*Work to be completed*.
Leave no picture in, and give every entry again exactly.

*Information*.
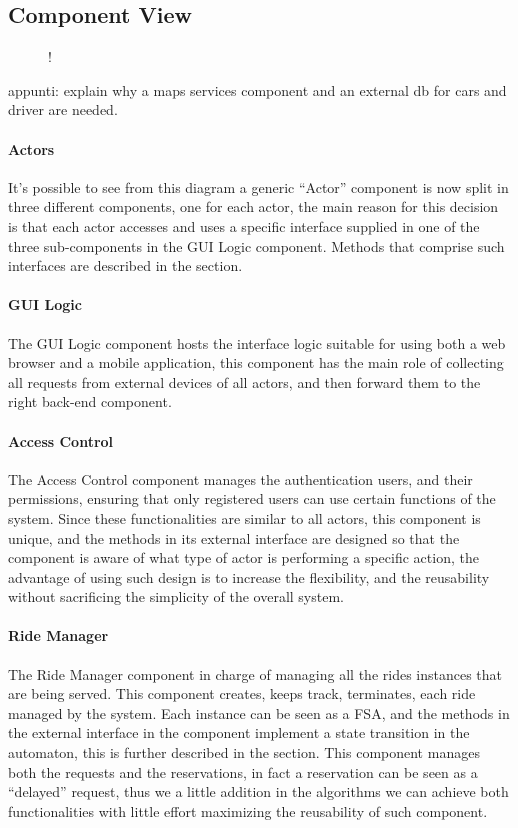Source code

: \subsection{Component View}
\label{sec:component-view}
\begin{figure}[H]
	\centering
	\resizebox{6in}
	{!}{}
\end{figure}
appunti: explain why a maps services component and an external db for cars and driver are needed.
\paragraph{Actors}
It's possible to see from this diagram a generic ``Actor'' component is now split in three different components, one for each actor, the main reason for this decision is that each actor accesses and uses a specific interface supplied in one of the three sub-components in the GUI Logic component. Methods that comprise such interfaces are described in the  section.
\paragraph{GUI Logic}
The GUI Logic component hosts the interface logic suitable for using both a web browser and a mobile application, this component has the main role of collecting all requests from external devices of all actors, and then forward them to the right back-end component.
\paragraph{Access Control}
The Access Control component manages the authentication users, and their permissions, ensuring that only registered users can use certain functions of the system. \newline Since these functionalities are similar to all actors, this component is unique, and the methods in its external interface are designed so that the component is aware of what type of actor is performing a specific action, the advantage of using such design is to increase the flexibility, and the reusability without sacrificing the simplicity of the overall system.
\paragraph{Ride Manager}
The Ride Manager component in charge of managing all the rides instances that are being served. This component creates, keeps track, terminates, each ride managed by the system. Each instance can be seen as a FSA, and the methods in the external interface in the component implement a state transition in the automaton, this is further described in the  section. \newline
This component manages both the requests and the reservations, in fact a reservation can be seen as a ``delayed'' request, thus we a little addition in the algorithms we can achieve both functionalities with little effort maximizing the reusability of such component.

*Solved problem*.
Source code

: \subsection{Component View}
\label{sec:component-view}
\begin{figure}[H]
	\centering
	\resizebox{6in}
	{!}{}
\end{figure}
appunti: explain why a maps services component and an external db for cars and driver are needed.
\paragraph{Actors}
It's possible to see from this diagram a generic ``Actor'' component is now split in three different components, one for each actor, the main reason for this decision is that each actor accesses and uses a specific interface supplied in one of the three sub-components in the GUI Logic component. Methods that comprise such interfaces are described in the  section.
\paragraph{GUI Logic}
The GUI Logic component hosts the interface logic suitable for using both a web browser and a mobile application, this component has the main role of collecting all requests from external devices of all actors, and then forward them to the right back-end component.
\paragraph{Access Control}
The Access Control component manages the authentication users, and their permissions, ensuring that only registered users can use certain functions of the system. \newline Since these functionalities are similar to all actors, this component is unique, and the methods in its external interface are designed so that the component is aware of what type of actor is performing a specific action, the advantage of using such design is to increase the flexibility, and the reusability without sacrificing the simplicity of the overall system.
\paragraph{Ride Manager}
The Ride Manager component in charge of managing all the rides instances that are being served. This component creates, keeps track, terminates, each ride managed by the system. Each instance can be seen as a FSA, and the methods in the external interface in the component implement a state transition in the automaton, this is further described in the  section. \newline
This component manages both the requests and the reservations, in fact a reservation can be seen as a ``delayed'' request, thus we a little addition in the algorithms we can achieve both functionalities with little effort maximizing the reusability of such component.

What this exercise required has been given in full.